Re: how possible is that ceph cluster crash

Samuel Just <sjust@xxxxxxxxxx> · Wed, 23 Nov 2016 07:55:45 -0800



Seems like that would be helpful.  I'm not really familiar with
ceph-disk though.
-Sam

On Wed, Nov 23, 2016 at 5:24 AM, Nick Fisk <nick@xxxxxxxxxx> wrote:
> Hi Sam,
>
> Would a check in ceph-disk for "nobarrier" in the osd_mount_options_{fstype} variable be a good idea?
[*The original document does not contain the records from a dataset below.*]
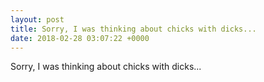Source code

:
 ```yaml
---
layout: post
title: Sorry, I was thinking about chicks with dicks...
date: 2018-02-28 03:07:22 +0000
---
```


Sorry, I was thinking about chicks with dicks...

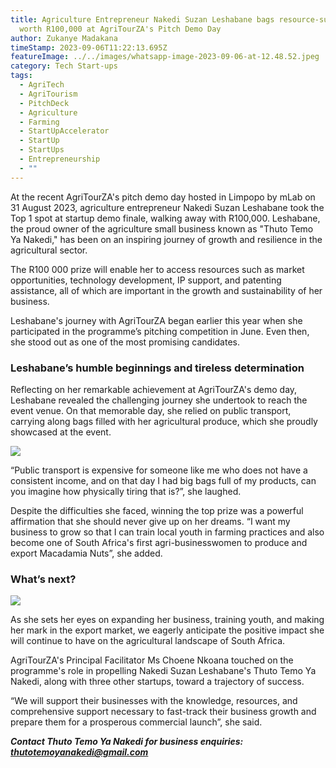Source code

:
 ```yaml
---
title: Agriculture Entrepreneur Nakedi Suzan Leshabane bags resource-support
  worth R100,000 at AgriTourZA's Pitch Demo Day
author: Zukanye Madakana
timeStamp: 2023-09-06T11:22:13.695Z
featureImage: ../../images/whatsapp-image-2023-09-06-at-12.48.52.jpeg
category: Tech Start-ups
tags:
  - AgriTech
  - AgriTourism
  - PitchDeck
  - Agriculture
  - Farming
  - StartUpAccelerator
  - StartUp
  - StartUps
  - Entrepreneurship
  - ""
---
```

At the recent AgriTourZA's pitch demo day hosted in Limpopo by mLab on 31 August 2023, agriculture entrepreneur Nakedi Suzan Leshabane took the Top 1 spot at startup demo finale, walking away with R100,000. Leshabane, the proud owner of the agriculture small business known as "Thuto Temo Ya Nakedi," has been on an inspiring journey of growth and resilience in the agricultural sector.

The R100 000 prize will enable her to access resources such as market opportunities, technology development, IP support, and patenting assistance, all of which are important in the growth and sustainability of her business.

Leshabane's journey with AgriTourZA began earlier this year when she participated in the programme’s pitching competition in June. Even then, she stood out as one of the most promising candidates. 

### Leshabane’s humble beginnings and tireless determination

Reflecting on her remarkable achievement at AgriTourZA's demo day, Leshabane revealed the challenging journey she undertook to reach the event venue. On that memorable day, she relied on public transport, carrying along bags filled with her agricultural produce, which she proudly showcased at the event. 

![](https://lh6.googleusercontent.com/DmI3r-k9nQhhi3FbSmz4J6QHvufW0Msz5QL78IETNbex_RDGgTHbwzTq4riE19LOuMsLGd1P0Qy4q8NtZVsAiWmhCD2OEyK9OHpuNc9J690ZO2jGc3x3mKbTBGqLIWU8UGsyrgIEFCzcpW8KsBaGyw)

“Public transport is expensive for someone like me who does not have a consistent income, and on that day I had big bags full of my products, can you imagine how physically tiring that is?”, she laughed. 

Despite the difficulties she faced, winning the top prize was a powerful affirmation that she should never give up on her dreams. “I want my business to grow so that I can train local youth in farming practices and also become one of South Africa's first agri-businesswomen to produce and export Macadamia Nuts”, she added. 

### What’s next?  

![](https://lh4.googleusercontent.com/2B34YDeaw_VvwHiJkaXKNFwYja4BA3-SUMt1ZDNy4HmlICusOrhRlpJL82vmIk3o0o3fPrm05Yz5xnjDCydMr0ENyOXKjnzbRdULajB1vJlypOx8mOx660D0_3iHamsM4ZufcRvvJb04e2N-KVCDDg)

As she sets her eyes on expanding her business, training youth, and making her mark in the export market, we eagerly anticipate the positive impact she will continue to have on the agricultural landscape of South Africa.

AgriTourZA's Principal Facilitator Ms Choene Nkoana touched on the programme's role in propelling Nakedi Suzan Leshabane's Thuto Temo Ya Nakedi, along with three other startups, toward a trajectory of success.

“We will support their businesses with the knowledge, resources, and comprehensive support necessary to fast-track their business growth and prepare them for a prosperous commercial launch”, she said. 

***Contact Thuto Temo Ya Nakedi for business enquiries: [thutotemoyanakedi@gmail.com](mailto:thutotemoyanakedi@gmail.com)***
It good either strip it out or
> fail to start the OSD unless an override flag is specified somewhere.
>
> Looking at ceph-disk code, I would imagine around here would be the right place to put the check
> https://github.com/ceph/ceph/blob/master/src/ceph-disk/ceph_disk/main.py#L2642
>
> I don't mind trying to get this done if its felt to be worthwhile.
>
> Nick
>
>> -----Original Message-----
>> From: ceph-users [mailto:ceph-users-bounces@xxxxxxxxxxxxxx] On Behalf Of Samuel Just
>> Sent: 19 November 2016 00:31
>> To: Nick Fisk <nick@xxxxxxxxxx>
>> Cc: ceph-users@xxxxxxxxxxxxxx
>> Subject: Re:  how possible is that ceph cluster crash
>>
>> Many reasons:
>>
>> 1) You will eventually get a DC wide power event anyway at which point probably most of the OSDs will have hopelessly corrupted
>> internal xfs structures (yes, I have seen this happen to a poor soul with a DC with redundant power).
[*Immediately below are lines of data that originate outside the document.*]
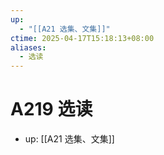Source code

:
 ```yaml
---
up:
  - "[[A21 选集、文集]]"
ctime: 2025-04-17T15:18:13+08:00
aliases:
  - 选读
---
```


# A219 选读

- up: [[A21 选集、文集]]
>> 2) Even in the case of a single rack/node power failure, the biggest danger isn't that the OSDs don't start.  It's that they *do
> start*, but
>> forgot or arbitrarily corrupted a random subset of transactions they told other osds and clients that they committed.  The exact
> impact
>> would be random, but for sure, any guarantees Ceph normally provides would be out the window.  RBD devices could have random
>> byte ranges zapped back in time (not great if they're the offsets assigned to your database or fs journal...) for instance.
>> 3) Deliberately powercycling a node counts as a power failure if you don't stop services and sync etc first.
>>
>> In other words, don't mess with the definition of "committing a transaction" if you value your data.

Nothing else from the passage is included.